Finally uncovered! This is it! This is where the best online Scammers all learn the tricks of their trade. Let’s listen in on a classroom lesson in progress . . .
PROFESSOR: Alrighty, so this is Intro to Scheming 101, a freshman survey course specifically for online hoodwinks. If you’re looking for Credit Card Fraud or Elderly Duping, they’re not being offered this semester. Let’s get started. The first rule of thumb for Facebook is that women are getting wiser. No longer are they automatically accepting friend requests from handsome military officer types with profile pictures featuring an American flag background and holding a cute kitten.

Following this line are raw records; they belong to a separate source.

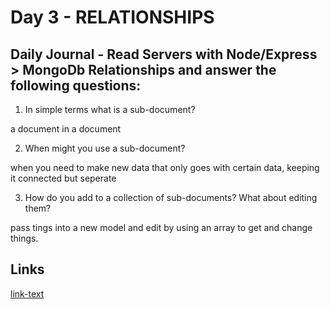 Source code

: # Day 3 - RELATIONSHIPS

## Daily Journal - Read Servers with Node/Express > MongoDb Relationships and answer the following questions:

1. In simple terms what is a sub-document?

a document in a document

2. When might you use a sub-document?

when you need to make new data that only goes with certain data, keeping it connected but seperate

3. How do you add to a collection of sub-documents? What about editing them?

pass tings into a new model and edit by using an array to get and change things.

## Links
<!--some comment-->
[link-text](https://github.com/PaytonMacdonald/planets-project)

We think it’s because this just screams, “litter-box changing!” So now we’re recommending you become a well-built (inexplicably shirtless) widower with an eight-year-old son (brings out their maternal instinct, but not their diaper aversion) and have all of your interests related to mani/pedis.
PUPIL: What’s your opinion about just using the 3 B’s — busty, blonde, bikini–and scamming the men-folk?

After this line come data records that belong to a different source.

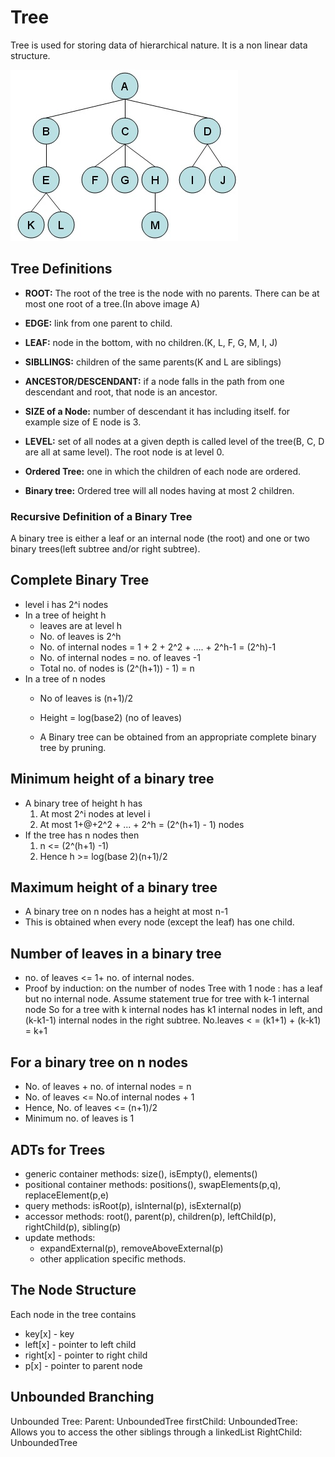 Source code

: # Tree

Tree is used for storing data of hierarchical nature. It is a non linear data structure.

![tree](https://github.com/Rahul-Raviprasad/Data-Structures-in-JavaScript/raw/master/Trees/tree.jpg "Tree Data Structure")


## Tree Definitions

* **ROOT:** The root of the tree is the node with no parents. There can be at most one root of a tree.(In above image A)
* **EDGE:** link from one parent to child.
* **LEAF:** node in the bottom, with no children.(K, L, F, G, M, I, J)
* **SIBLLINGS:** children of the same parents(K and L are siblings)
* **ANCESTOR/DESCENDANT:** if a node falls in the path from one descendant and root, that node is an ancestor.
* **SIZE of a Node:** number of descendant it has including itself. for example size of E node is 3.
* **LEVEL:** set of all nodes at a given depth is called level of the tree(B, C, D are all at same level). The root node is at level 0.

* **Ordered Tree:** one in which the children of each node are ordered.
* **Binary tree:** Ordered tree will all nodes having at most 2 children.

### Recursive Definition of a Binary Tree
A binary tree is either a leaf or an internal node (the root) and one or two binary trees(left subtree and/or right subtree).

## Complete Binary Tree
* level i has 2^i nodes
* In a tree of height h
  * leaves are at level h
  * No. of leaves is 2^h
  * No. of internal nodes = 1 + 2 + 2^2 + .... + 2^h-1 = (2^h)-1
  * No. of internal nodes =  no. of leaves -1
  * Total no. of nodes is (2^(h+1)) - 1) = n
* In a tree of n nodes
  * No of leaves is (n+1)/2
  * Height = log(base2) (no of leaves)

  * A Binary tree can be obtained from an appropriate complete binary tree by pruning.


## Minimum height of a binary tree
* A binary tree of height h has
  1. At most 2^i nodes at level i
  2. At most 1+@+2^2 + ... + 2^h = (2^(h+1) - 1) nodes
* If the tree has n nodes then
  1. n <= (2^(h+1) -1)
  2. Hence h >= log(base 2)(n+1)/2

## Maximum height of a binary tree
* A binary tree on n nodes has a height at most n-1
* This is obtained when every node (except the leaf) has one child.

## Number of leaves in a binary tree
* no. of leaves <= 1+ no. of internal nodes.
* Proof by induction: on the number of nodes
  Tree with 1 node : has a leaf but no internal node.
  Assume statement true for tree with k-1 internal node
  So for a tree with k internal nodes has k1 internal nodes in left, and (k-k1-1) internal nodes in the right subtree.
  No.leaves < = (k1+1) + (k-k1) = k+1

##  For a binary tree on n nodes
* No. of leaves + no. of internal nodes = n
* No. of leaves <= No.of internal nodes + 1
* Hence, No. of leaves <= (n+1)/2
* Minimum no. of leaves is 1

## ADTs for Trees
* generic container methods: size(), isEmpty(), elements()
* positional container methods: positions(), swapElements(p,q), replaceElement(p,e)
* query methods: isRoot(p), isInternal(p), isExternal(p)
* accessor methods: root(), parent(p), children(p), leftChild(p), rightChild(p), sibling(p)
* update methods:
  * expandExternal(p), removeAboveExternal(p)
  * other application specific methods.

## The Node Structure
Each node in the tree contains
* key[x] - key
* left[x] - pointer to left child
* right[x] - pointer to right child
* p[x] - pointer to parent node

## Unbounded Branching
Unbounded Tree:
Parent: UnboundedTree
firstChild: UnboundedTree: Allows you to access the other siblings through a linkedList
RightChild: UnboundedTree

PROFESSOR: If you can handle drag impersonations, go for it. Male Facebook users aren’t too picky these days. But we’re no longer advising stealing legit bosomy bombshell photos off of Google images because they’re cracking down on citing proper attribution. So if you wanted to avoid being sued, you’d need to state, “Hair Color by Clairol, Swimsuit by Nordstrom, and Body, Mind & Soul by Kate Upton.” It’s kinda a dead giveaway that it’s not really you.

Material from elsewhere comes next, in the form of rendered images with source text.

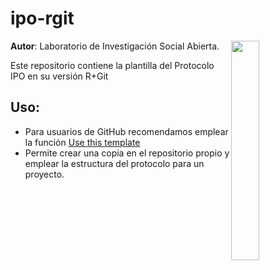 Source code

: # ipo-rgit

 <img src="https://deploy-preview-1--lisacoes.netlify.app/input/ipo-hex.png " alt=" " style="float: right;width: 30%;max-height: 100%" />

**Autor**: Laboratorio de Investigación Social Abierta.

Este repositorio contiene la plantilla del Protocolo IPO en su versión R+Git

## Uso:

* Para usuarios de GitHub recomendamos emplear la función
<a class="btn btn-primary ml-2" href="https://github.com/jciturras/ipo-rgit/generate">Use this template</a>
* Permite crear una copia en el repositorio propio y emplear la estructura del protocolo para un proyecto.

PUPIL: Can you talk a little bit about hacking into their Facebook account and pretending to be them. I haven’t been able to quite understand what the advantages are to doing this?
PROFESSOR: Hijacking profiles? Well if you’re bored, it’s a ton of fun to make a crazy fake post about how all their smartypants kids are failing all their subjects and their daughter just got knocked-up. Or if they’ve been recently putting up 10th wedding anniversary weekend photos at a glitzy 5-Star hotel you could say, “OMG. Caught my husband in bed with housekeeping staff!” You might also unfriend all their followers so they look really unpopular. I saw a hand raised in the back. Yes?
PUPIL: So there’s no monetary gain with this impersonation shenanigan at all?
PROFESSOR: Absolutely not. Stick to Match.com for that. Here’s where you can screenshot someone else’s photos, hobbies, favorite foods, sexual preferences, and personality type results so when you show up on the actual date, ordering steak & lobster, and conveniently forgetting your wallet — they’ll be so upset at having to pay the bill, they won’t even notice you look nothing like who you said you were.
PROFESSOR: Moving on to email scamming. Nothing Nigerian is getting any results these days. That part of the world has lost all public empathy for its exotic sob stories. Even if you’re heir to millions, they’re just not sending their bank account numbers. But we’re seeing great things with Netflix suspension notices. Use this exact phrasing, “Oops! We were unable to validate your billing information for the next subscription cycle so we are terminating your account unless you click here and immediately update your method of payment.” And don’t forget there are two “M’s” in immediately. Studies show that opening with “Oops!” makes you appear friendly AND professional yet just as innocent and well-meaning as a blue-haired grandma with a run in her pantyhose.
PUPIL: (rubbing hands greedily together) So once they click anything in that email, we’re home free?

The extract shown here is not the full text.